## [GOAL OF THE EXERCISE]
With the line containing "- Objects : you" as the final line, restate exactly every line of the data below from the first one onward, and copy no pictures.

## [Excerpts from a dataset]
====

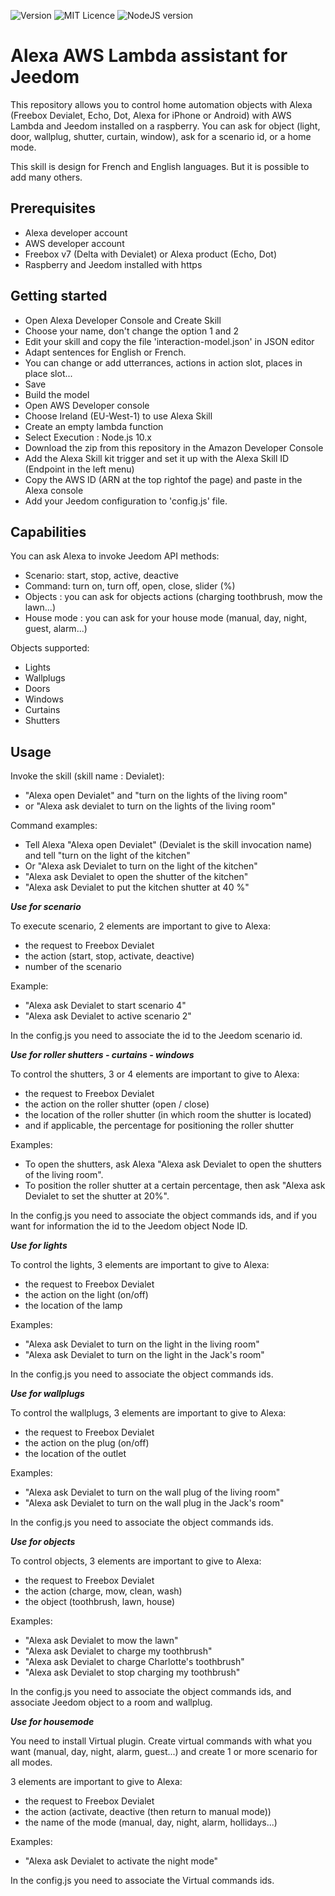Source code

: 
![Version](https://img.shields.io/badge/Version-v1.2-brightgreen) ![MIT Licence](https://img.shields.io/badge/License-MIT-brightgreen)
![NodeJS version](https://img.shields.io/badge/NodeJS-v12.x-green.svg) 
<!--
![Dev status](https://img.shields.io/badge/status-development-orange.svg)
-->


# Alexa AWS Lambda assistant for Jeedom

This repository allows you to control home automation objects with Alexa (Freebox Devialet, Echo, Dot, Alexa for iPhone or Android) with AWS Lambda and Jeedom installed on a raspberry. 
You can ask for object (light, door, wallplug, shutter, curtain, window), ask for a scenario id, or a home mode.

This skill is design for French and English languages. But it is possible to add many others.

**Prerequisites**
-------------
- Alexa developer account
- AWS developer account
- Freebox v7 (Delta with Devialet) or Alexa product (Echo, Dot)
- Raspberry and Jeedom installed with https


**Getting started**
-------------
- Open Alexa Developer Console and Create Skill
- Choose your name, don't change the option 1 and 2 
- Edit your skill and copy the file 'interaction-model.json' in JSON editor
- Adapt sentences for English or French.
- You can change or add utterrances, actions in action slot, places in place slot...
- Save
- Build the model
- Open AWS Developer console
- Choose Ireland (EU-West-1) to use Alexa Skill
- Create an empty lambda function
- Select Execution : Node.js 10.x
- Download the zip from this repository in the Amazon Developer Console
- Add the Alexa Skill kit trigger and set it up with the Alexa Skill ID (Endpoint in the left menu)
- Copy the AWS ID (ARN at the top rightof the page) and paste in the Alexa console
- Add your Jeedom configuration to 'config.js' file.

**Capabilities**
-------------
You can ask Alexa to invoke Jeedom API methods:
- Scenario: start, stop, active, deactive
- Command: turn on, turn off, open, close, slider (%)
- Objects : you can ask for objects actions (charging toothbrush, mow the lawn...)
- House mode : you can ask for your house mode (manual, day, night, guest, alarm...)


Objects supported:
- Lights
- Wallplugs
- Doors
- Windows
- Curtains
- Shutters


**Usage**
-------------
Invoke the skill (skill name : Devialet):
- "Alexa open Devialet" and "turn on the lights of the living room"
- or "Alexa ask devialet to turn on the lights of the living room"

Command examples:
- Tell Alexa "Alexa open Devialet" (Devialet is the skill invocation name) and tell "turn on the light of the kitchen"
- Or "Alexa ask Devialet to turn on the light of the kitchen"
- "Alexa ask Devialet to open the shutter of the kitchen"
- "Alexa ask Devialet to put the kitchen shutter at 40 %"


***Use for scenario***

To execute scenario, 2 elements are important to give to Alexa:
- the request to Freebox Devialet
- the action (start, stop, activate, deactive)
- number of the scenario

Example:
- "Alexa ask Devialet to start scenario 4"
- "Alexa ask Devialet to active scenario 2"

In the config.js you need to associate the id to the Jeedom scenario id.

***Use for roller shutters - curtains - windows***

To control the shutters, 3 or 4 elements are important to give to Alexa: 
- the request to Freebox Devialet
- the action on the roller shutter (open / close)
- the location of the roller shutter (in which room the shutter is located)
- and if applicable, the percentage for positioning the roller shutter

Examples: 
- To open the shutters, ask Alexa "Alexa ask Devialet to open the shutters of the living room".
- To position the roller shutter at a certain percentage, then ask "Alexa ask Devialet to set the shutter at 20%".

In the config.js you need to associate the object commands ids, and if you want for information the id to the Jeedom object Node ID.

***Use for lights***

To control the lights, 3 elements are important to give to Alexa: 
- the request to Freebox Devialet
- the action on the light (on/off)
- the location of the lamp

Examples: 
- "Alexa ask Devialet to turn on the light in the living room"
- "Alexa ask Devialet to turn on the light in the Jack's room"

In the config.js you need to associate the object commands ids.

***Use for wallplugs***

To control the wallplugs, 3 elements are important to give to Alexa: 
- the request to Freebox Devialet
- the action on the plug (on/off)
- the location of the outlet

Examples: 
- "Alexa ask Devialet to turn on the wall plug of the living room"
- "Alexa ask Devialet to turn on the wall plug in the Jack's room"

In the config.js you need to associate the object commands ids.

***Use for objects***

To control objects, 3 elements are important to give to Alexa: 
- the request to Freebox Devialet
- the action (charge, mow, clean, wash)
- the object (toothbrush, lawn, house)

Examples: 
- "Alexa ask Devialet to mow the lawn"
- "Alexa ask Devialet to charge my toothbrush"
- "Alexa ask Devialet to charge Charlotte's toothbrush"
- "Alexa ask Devialet to stop charging my toothbrush"

In the config.js you need to associate the object commands ids, and associate Jeedom object to a room and wallplug.

***Use for housemode***

You need to install Virtual plugin.
Create virtual commands with what you want (manual, day, night, alarm, guest...) and create 1 or more scenario for all modes.

3 elements are important to give to Alexa: 
- the request to Freebox Devialet
- the action (activate, deactive (then return to manual mode))
- the name of the mode (manual, day, night, alarm, hollidays...)

Examples: 
- "Alexa ask Devialet to activate the night mode"

In the config.js you need to associate the Virtual commands ids.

====

## [OUTPUT FOR THIS TASK]
Source code

: 
![Version](https://img.shields.io/badge/Version-v1.2-brightgreen) ![MIT Licence](https://img.shields.io/badge/License-MIT-brightgreen)
![NodeJS version](https://img.shields.io/badge/NodeJS-v12.x-green.svg) 
<!--
![Dev status](https://img.shields.io/badge/status-development-orange.svg)
-->


# Alexa AWS Lambda assistant for Jeedom

This repository allows you to control home automation objects with Alexa (Freebox Devialet, Echo, Dot, Alexa for iPhone or Android) with AWS Lambda and Jeedom installed on a raspberry. 
You can ask for object (light, door, wallplug, shutter, curtain, window), ask for a scenario id, or a home mode.

This skill is design for French and English languages. But it is possible to add many others.

**Prerequisites**
-------------
- Alexa developer account
- AWS developer account
- Freebox v7 (Delta with Devialet) or Alexa product (Echo, Dot)
- Raspberry and Jeedom installed with https


**Getting started**
-------------
- Open Alexa Developer Console and Create Skill
- Choose your name, don't change the option 1 and 2 
- Edit your skill and copy the file 'interaction-model.json' in JSON editor
- Adapt sentences for English or French.
- You can change or add utterrances, actions in action slot, places in place slot...
- Save
- Build the model
- Open AWS Developer console
- Choose Ireland (EU-West-1) to use Alexa Skill
- Create an empty lambda function
- Select Execution : Node.js 10.x
- Download the zip from this repository in the Amazon Developer Console
- Add the Alexa Skill kit trigger and set it up with the Alexa Skill ID (Endpoint in the left menu)
- Copy the AWS ID (ARN at the top rightof the page) and paste in the Alexa console
- Add your Jeedom configuration to 'config.js' file.

**Capabilities**
-------------
You can ask Alexa to invoke Jeedom API methods:
- Scenario: start, stop, active, deactive
- Command: turn on, turn off, open, close, slider (%)
- Objects : you can ask for objects actions (charging toothbrush, mow the lawn...)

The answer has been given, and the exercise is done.